The Appleby Horse Fair calls itself "an annual gathering of Gypsies and Travellers in the town of Appleby-in-Westmorland in Cumbria, England." The horse fair, also known as Appleby New Fair, is held each year in early June. It attracts about 10,000 Gypsies and Travellers, about 1000 caravans, several hundred horse-drawn vehicles, and about 30,000 visitors. The Gypsy and Traveller attendees include British Romanichal, Irish Travellers, Scottish Gypsy and Traveller groups, Kale (Welsh Romanies), and more.

History and location

The Fair is billed as the biggest traditional Gypsy Fair in Europe, one that's like a big family get together. The horses are washed and trotted up and down the flashing lane most main days. There is a market on Jimmy Winter's Field selling a variety of goods - some traditional to the Gypsy travelling community - and a range other horse-related products.

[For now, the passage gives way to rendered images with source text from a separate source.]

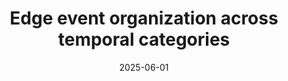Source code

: ---
title: "Edge event organization across temporal categories"
project_id: bold_connectivity_dynamics
date: 2025-06-01
conference_id: "OHBM_2025"
presenters:
   - joshua_faskowitz
   - javier_gonzalez-castillo
   - peter_bandettini
summary: "Poster #1381"
file: /assets/presentations/faskowitz_ohbm25_v4.pdf
filename: faskowitz_ohbm2025_v4.pdf
layout: presentation
---
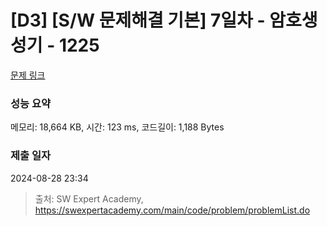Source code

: # [D3] [S/W 문제해결 기본] 7일차 - 암호생성기 - 1225 

[문제 링크](https://swexpertacademy.com/main/code/problem/problemDetail.do?contestProbId=AV14uWl6AF0CFAYD) 

### 성능 요약

메모리: 18,664 KB, 시간: 123 ms, 코드길이: 1,188 Bytes

### 제출 일자

2024-08-28 23:34



> 출처: SW Expert Academy, https://swexpertacademy.com/main/code/problem/problemList.do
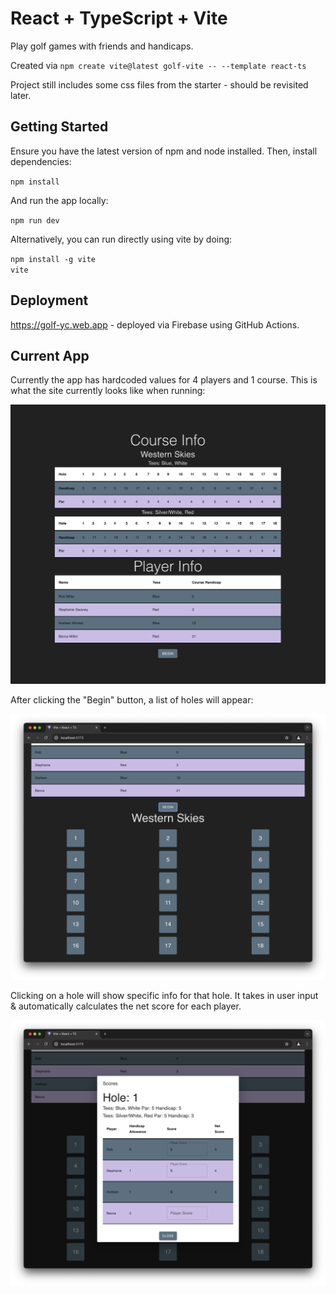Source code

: # React + TypeScript + Vite

Play golf games with friends and handicaps.

Created via `npm create vite@latest golf-vite -- --template react-ts`

Project still includes some css files from the starter - should be revisited later.

## Getting Started

Ensure you have the latest version of npm and node installed. Then, install dependencies:

`npm install`  

And run the app locally:

`npm run dev`

Alternatively, you can run directly using vite by doing:

`npm install -g vite`  
`vite`

## Deployment
https://golf-yc.web.app - deployed via Firebase using GitHub Actions.

## Current App
Currently the app has hardcoded values for 4 players and 1 course. This is what the site currently looks like when running:

![original](./screenshots/original.png)

After clicking the "Begin" button, a list of holes will appear:

![show-holes](./screenshots/show-holes.png)

Clicking on a hole will show specific info for that hole. It takes in user input & automatically calculates the net score for each player.

![edit-hole](./screenshots/edit-hole.png)
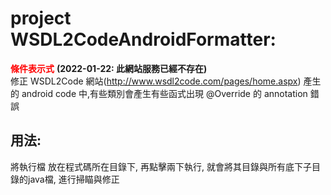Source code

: ﻿# project WSDL2CodeAndroidFormatter:
 
 **<font color=red>條件表示式</font>**
**(2022-01-22: 此網站服務已經不存在)**<br>
修正 WSDL2Code 網站(http://www.wsdl2code.com/pages/home.aspx)
產生的 android code 中,有些類別會產生有些函式出現 @Override 的 annotation 錯誤


## 用法:

將執行檔 放在程式碼所在目錄下, 再點擊兩下執行, 
就會將其目錄與所有底下子目錄的java檔, 進行掃瞄與修正
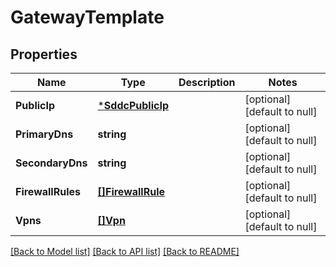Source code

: # GatewayTemplate

## Properties
Name | Type | Description | Notes
------------ | ------------- | ------------- | -------------
**PublicIp** | [***SddcPublicIp**](SddcPublicIp.md) |  | [optional] [default to null]
**PrimaryDns** | **string** |  | [optional] [default to null]
**SecondaryDns** | **string** |  | [optional] [default to null]
**FirewallRules** | [**[]FirewallRule**](FirewallRule.md) |  | [optional] [default to null]
**Vpns** | [**[]Vpn**](Vpn.md) |  | [optional] [default to null]

[[Back to Model list]](../README.md#documentation-for-models) [[Back to API list]](../README.md#documentation-for-api-endpoints) [[Back to README]](../README.md)

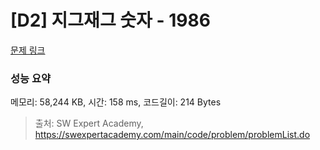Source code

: # [D2] 지그재그 숫자 - 1986 

[문제 링크](https://swexpertacademy.com/main/code/problem/problemDetail.do?contestProbId=AV5PxmBqAe8DFAUq) 

### 성능 요약

메모리: 58,244 KB, 시간: 158 ms, 코드길이: 214 Bytes



> 출처: SW Expert Academy, https://swexpertacademy.com/main/code/problem/problemList.do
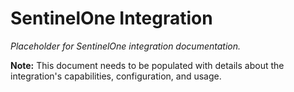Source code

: # SentinelOne Integration

*Placeholder for SentinelOne integration documentation.*

**Note:** This document needs to be populated with details about the integration's capabilities, configuration, and usage.
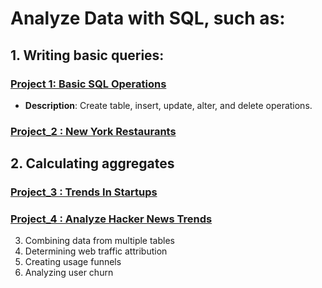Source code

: # Analyze Data with SQL, such as:

## 1. Writing basic queries:
### [Project 1: Basic SQL Operations](./Project_1.sql)
- **Description**: Create table, insert, update, alter, and delete operations.
### [Project_2 :  New York Restaurants](./Project_2.sql)

## 2. Calculating aggregates
### [Project_3 : Trends In Startups](./Project_3.sql)
### [Project_4 :  Analyze Hacker News Trends](./Project_4.sql)

3. Combining data from multiple tables
4. Determining web traffic attribution
5. Creating usage funnels
6. Analyzing user churn
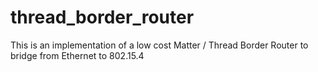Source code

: # thread_border_router
This is an implementation of a low cost Matter / Thread Border Router to bridge from Ethernet to 802.15.4
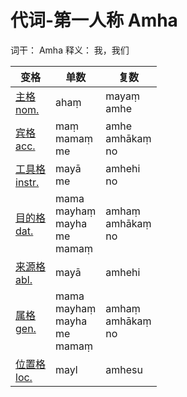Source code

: # 代词-第一人称 Amha

词干： Amha
释义： 我，我们


| 变格 | 单数 |复数 |
| --- | ----- | ------ |
| [主格<br>nom.](nom.md) | ahaṃ | mayaṃ<br>amhe |
| [宾格<br>acc.](acc.md) | maṃ<br>mamaṃ<br>me | amhe<br>amhākaṃ<br>no |
| [工具格<br>instr.](instr.md) | mayā<br>me | amhehi<br>no |
| [目的格<br>dat.](dat.md) | mama<br>mayhaṃ<br>mayha<br>me<br>mamaṃ | amhaṃ<br>amhākaṃ<br>no |
| [来源格<br>abl.](abl.md) | mayā | amhehi |
| [属格<br>gen.](gen.md) | mama<br>mayhaṃ<br>mayha<br>me<br>mamaṃ | amhaṃ<br>amhākaṃ<br>no |
| [位置格<br>loc.](loc.md) | mayl | amhesu |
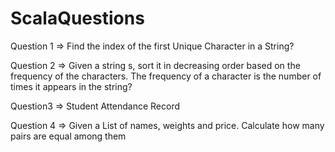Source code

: # ScalaQuestions

Question 1 => Find the index of the first Unique Character in a String?

Question 2 => Given a string s, sort it in decreasing order based on the frequency of the characters. The frequency of a character is the number of times it appears in the string?

Question3 => Student Attendance Record

Question 4 => Given a List of names, weights and price. Calculate how many pairs are equal among them
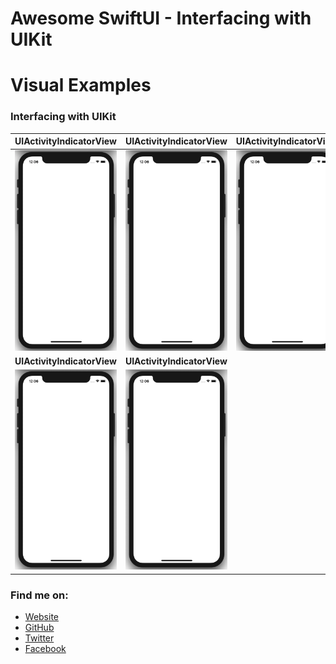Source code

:# Awesome SwiftUI - Interfacing with UIKit

# Visual Examples

### Interfacing with UIKit

**UIActivityIndicatorView** | **UIActivityIndicatorView**     | **UIActivityIndicatorView**
:--:|:--:|:--:|
![UIActivityIndicatorView](preview/UIActivityIndicatorView.gif) | ![UIActivityIndicatorView](preview/UIActivityIndicatorView.gif) | ![UIActivityIndicatorView](preview/UIActivityIndicatorView.gif)
**UIActivityIndicatorView** | **UIActivityIndicatorView**
![UIActivityIndicatorView](preview/UIActivityIndicatorView.gif) | ![UIActivityIndicatorView](preview/UIActivityIndicatorView.gif) |

### Find me on:

- [Website](https://codepassion.dev)
- [GitHub](https://github.com/duonghominhhuy)
- [Twitter](https://twitter.com/duonghominhhuy)
- [Facebook](https://www.facebook.com/codepassion.dev)


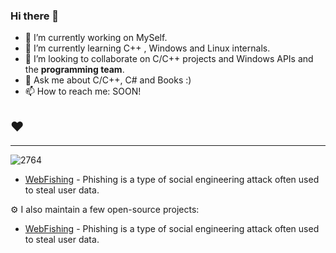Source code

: ### Hi there 👋

- 🔭 I’m currently working on MySelf.
- 🌱 I’m currently learning C++ , Windows and Linux internals.
- 👯 I’m looking to collaborate on C/C++ projects and Windows APIs and the **programming team**.
- 💬 Ask me about C/C++, C# and Books :)
- 📫 How to reach me: SOON!

:heart:
-----------
-----------
![2764](https://user-images.githubusercontent.com/82805580/146008213-528d5d7b-7135-447f-8f74-d59b82187f55.png)

- [WebFishing](https://github.com/CheraghiMilad/WebFishing) - Phishing is a type of social engineering attack often used to steal user data.

⚙️ I also maintain a few open-source projects: 

- [WebFishing](https://github.com/CheraghiMilad/WebFishing) - Phishing is a type of social engineering attack often used to steal user data.


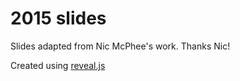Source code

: # 2015 slides

Slides adapted from Nic McPhee's work. Thanks Nic!

Created using [reveal.js](https://github.com/hakimel/reveal.js) 

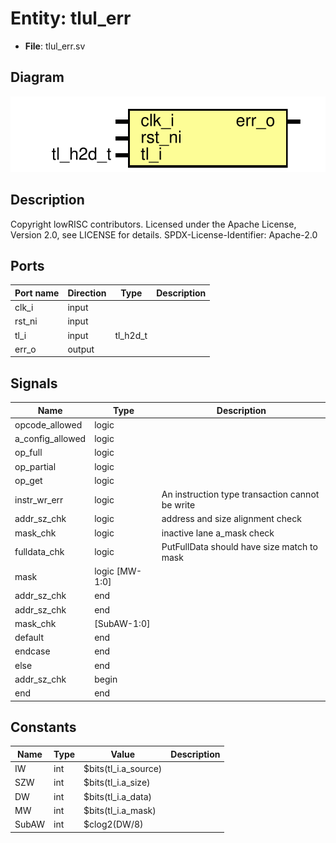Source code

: # Entity: tlul_err

- **File**: tlul_err.sv
## Diagram

![Diagram](tlul_err.svg "Diagram")
## Description

Copyright lowRISC contributors.
 Licensed under the Apache License, Version 2.0, see LICENSE for details.
 SPDX-License-Identifier: Apache-2.0
 
## Ports

| Port name | Direction | Type     | Description |
| --------- | --------- | -------- | ----------- |
| clk_i     | input     |          |             |
| rst_ni    | input     |          |             |
| tl_i      | input     | tl_h2d_t |             |
| err_o     | output    |          |             |
## Signals

| Name             | Type           | Description                                      |
| ---------------- | -------------- | ------------------------------------------------ |
| opcode_allowed   | logic          |                                                  |
| a_config_allowed | logic          |                                                  |
| op_full          | logic          |                                                  |
| op_partial       | logic          |                                                  |
| op_get           | logic          |                                                  |
| instr_wr_err     | logic          | An instruction type transaction cannot be write  |
| addr_sz_chk      | logic          | address and size alignment check                 |
| mask_chk         | logic          | inactive lane a_mask check                       |
| fulldata_chk     | logic          | PutFullData should have size match to mask       |
| mask             | logic [MW-1:0] |                                                  |
| addr_sz_chk      | end            |                                                  |
| addr_sz_chk      | end            |                                                  |
| mask_chk         | [SubAW-1:0]    |                                                  |
| default          | end            |                                                  |
| endcase          | end            |                                                  |
| else             | end            |                                                  |
| addr_sz_chk      | begin          |                                                  |
| end              | end            |                                                  |
## Constants

| Name  | Type | Value                | Description |
| ----- | ---- | -------------------- | ----------- |
| IW    | int  | $bits(tl_i.a_source) |             |
| SZW   | int  | $bits(tl_i.a_size)   |             |
| DW    | int  | $bits(tl_i.a_data)   |             |
| MW    | int  | $bits(tl_i.a_mask)   |             |
| SubAW | int  | $clog2(DW/8)         |             |
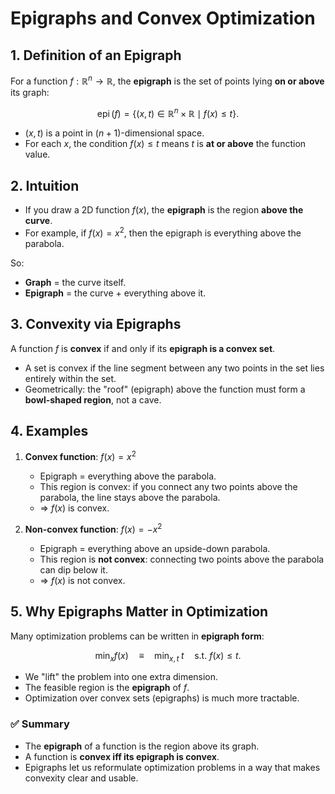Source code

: # Epigraphs and Convex Optimization

## 1. Definition of an Epigraph

For a function $f : \mathbb{R}^n \to \mathbb{R}$, the **epigraph** is the set of points lying **on or above** its graph:

$$
\operatorname{epi}(f) = \{ (x, t) \in \mathbb{R}^n \times \mathbb{R} \;\mid\; f(x) \le t \}.
$$

- $(x, t)$ is a point in $(n+1)$-dimensional space.  
- For each $x$, the condition $f(x) \le t$ means $t$ is **at or above** the function value.  

 
## 2. Intuition

- If you draw a 2D function $f(x)$, the **epigraph** is the region **above the curve**.  
- For example, if $f(x) = x^2$, then the epigraph is everything above the parabola.  

So:  

- **Graph** = the curve itself.  
- **Epigraph** = the curve + everything above it.  



## 3. Convexity via Epigraphs

A function $f$ is **convex** if and only if its **epigraph is a convex set**.  

- A set is convex if the line segment between any two points in the set lies entirely within the set.  
- Geometrically: the "roof" (epigraph) above the function must form a **bowl-shaped region**, not a cave.  



## 4. Examples

1. **Convex function**: $f(x) = x^2$  
   - Epigraph = everything above the parabola.  
   - This region is convex: if you connect any two points above the parabola, the line stays above the parabola.  
   - ⇒ $f(x)$ is convex.

2. **Non-convex function**: $f(x) = -x^2$  
   - Epigraph = everything above an upside-down parabola.  
   - This region is **not convex**: connecting two points above the parabola can dip below it.  
   - ⇒ $f(x)$ is not convex.


## 5. Why Epigraphs Matter in Optimization

Many optimization problems can be written in **epigraph form**:

$$
\min_x f(x) \quad \equiv \quad 
\min_{x,t} \; t \quad \text{s.t. } f(x) \le t.
$$

- We "lift" the problem into one extra dimension.  
- The feasible region is the **epigraph** of $f$.  
- Optimization over convex sets (epigraphs) is much more tractable.



### ✅ Summary

- The **epigraph** of a function is the region above its graph.  
- A function is **convex iff its epigraph is convex**.  
- Epigraphs let us reformulate optimization problems in a way that makes convexity clear and usable.  
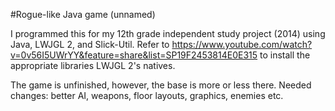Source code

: #Rogue-like Java game (unnamed)

I programmed this for my 12th grade independent study project (2014) using Java, LWJGL 2, and Slick-Util.
Refer to https://www.youtube.com/watch?v=0v56I5UWrYY&feature=share&list=SP19F2453814E0E315 to install the appropriate libraries LWJGL 2's natives.

The game is unfinished, however, the base is more or less there.  Needed changes: better AI, weapons, floor layouts, graphics, enemies etc.
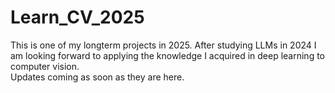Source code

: # Learn_CV_2025
This is one of my longterm projects in 2025. After studying LLMs in 2024 I am looking forward to applying the knowledge I acquired in deep learning to computer vision.<br>
Updates coming as soon as they are here.
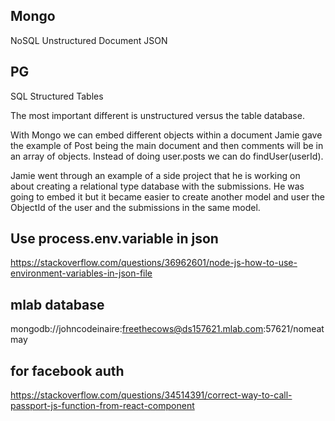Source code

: ## Mongo
NoSQL
Unstructured Document
JSON

## PG
SQL
Structured
Tables

The most important different is unstructured versus the table database.

With Mongo we can embed different objects within a document Jamie gave the example of Post being the main document and then comments will be in an array of objects. Instead of doing user.posts we can do findUser(userId).

Jamie went through an example of a side project that he is working on about creating a relational type database with the submissions. He was going to embed it but it became easier to create another model and user the ObjectId of the user and the submissions in the same model.

## Use process.env.variable in json

https://stackoverflow.com/questions/36962601/node-js-how-to-use-environment-variables-in-json-file


## mlab database
mongodb://johncodeinaire:freethecows@ds157621.mlab.com:57621/nomeatmay

## for facebook auth

https://stackoverflow.com/questions/34514391/correct-way-to-call-passport-js-function-from-react-component
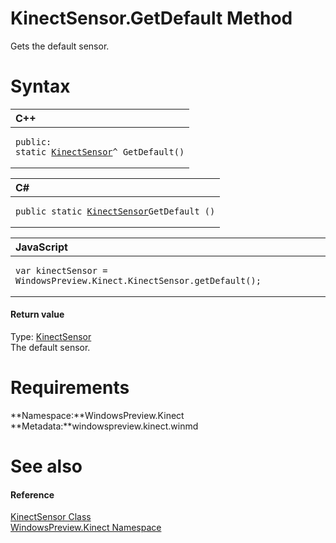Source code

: KinectSensor.GetDefault Method  
==============================  

Gets the default sensor. <span id="syntaxSection"></span>

Syntax  
======  

<table>
<colgroup>
<col width="100%" />
</colgroup>
<thead>
<tr class="header">
<th align="left">C++</th>
</tr>
</thead>
<tbody>
<tr class="odd">
<td align="left"><pre><code>public:  
static <a href="../../KinectSensor_Class.md">KinectSensor</a>^ GetDefault()</code></pre></td>
</tr>
</tbody>
</table>

<table>
<colgroup>
<col width="100%" />
</colgroup>
<thead>
<tr class="header">
<th align="left">C#</th>
</tr>
</thead>
<tbody>
<tr class="odd">
<td align="left"><pre><code>public static <a href="../../KinectSensor_Class.md">KinectSensor</a>GetDefault ()</code></pre></td>
</tr>
</tbody>
</table>

<table>
<colgroup>
<col width="100%" />
</colgroup>
<thead>
<tr class="header">
<th align="left">JavaScript</th>
</tr>
</thead>
<tbody>
<tr class="odd">
<td align="left"><pre><code>var kinectSensor = WindowsPreview.Kinect.KinectSensor.getDefault();</code></pre></td>
</tr>
</tbody>
</table>

<span id="ID4EQ"></span>
#### Return value  

Type: [KinectSensor](../../KinectSensor_Class.md)  
The default sensor.  

<span id="requirements"></span>

Requirements  
============  

**Namespace:**WindowsPreview.Kinect  
**Metadata:**windowspreview.kinect.winmd  

<span id="ID4E2"></span>

See also  
========  

<span id="ID4E4"></span>
#### Reference  

[KinectSensor Class](../../KinectSensor_Class.md)  
 [WindowsPreview.Kinect Namespace](../../../Kinect.md)  



<!--Please do not edit the data in the comment block below.-->
<!--
TOCTitle : GetDefault Method
RLTitle : KinectSensor.GetDefault Method
KeywordK : GetDefault method
KeywordK : KinectSensor.GetDefault method
KeywordF : WindowsPreview.Kinect.KinectSensor.GetDefault
KeywordF : KinectSensor.GetDefault
KeywordF : GetDefault
KeywordF : WindowsPreview.Kinect.KinectSensor.GetDefault
KeywordA : M:WindowsPreview.Kinect.KinectSensor.GetDefault
AssetID : M:WindowsPreview.Kinect.KinectSensor.GetDefault
Locale : en-us
CommunityContent : 1
APIType : Managed
APILocation : windowspreview.kinect.winmd
APIName : WindowsPreview.Kinect.KinectSensor.GetDefault
TargetOS : Windows
TopicType : kbSyntax
DevLang : VB
DevLang : CSharp
DevLang : JavaScript
DevLang : C++
DocSet : K4Wv2
ProjType : K4Wv2Proj
Technology : Kinect for Windows
Product : Kinect for Windows SDK v2
productversion : 20
-->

The fair is held outside the town of Appleby where the Roman Road crosses Long Marton Road, not far from Gallows Hill, named after the public hangings that were once carried out there. In the mid 20th century the story developed that the fair originated with a royal charter to the borough of Appleby from King James II of England in 1685. However, recent research has shown that the 1685 charter, which was cancelled before it was enrolled, is of no relevance. Appleby's medieval borough fair, held at Whitsuntide, ceased in 1885. The 'New Fair', held in early June on Gallows Hill, which was then unenclosed land outside the borough boundary, began in 1775 for sheep and cattle drovers and horse dealers to sell their stock; by the 1900s it had evolved into a major Gypsy/Traveller occasion. No-one bestowed the New Fair, no-one ever owned it, no-one was ever charged to attend it: it was and remains, a true people's fair.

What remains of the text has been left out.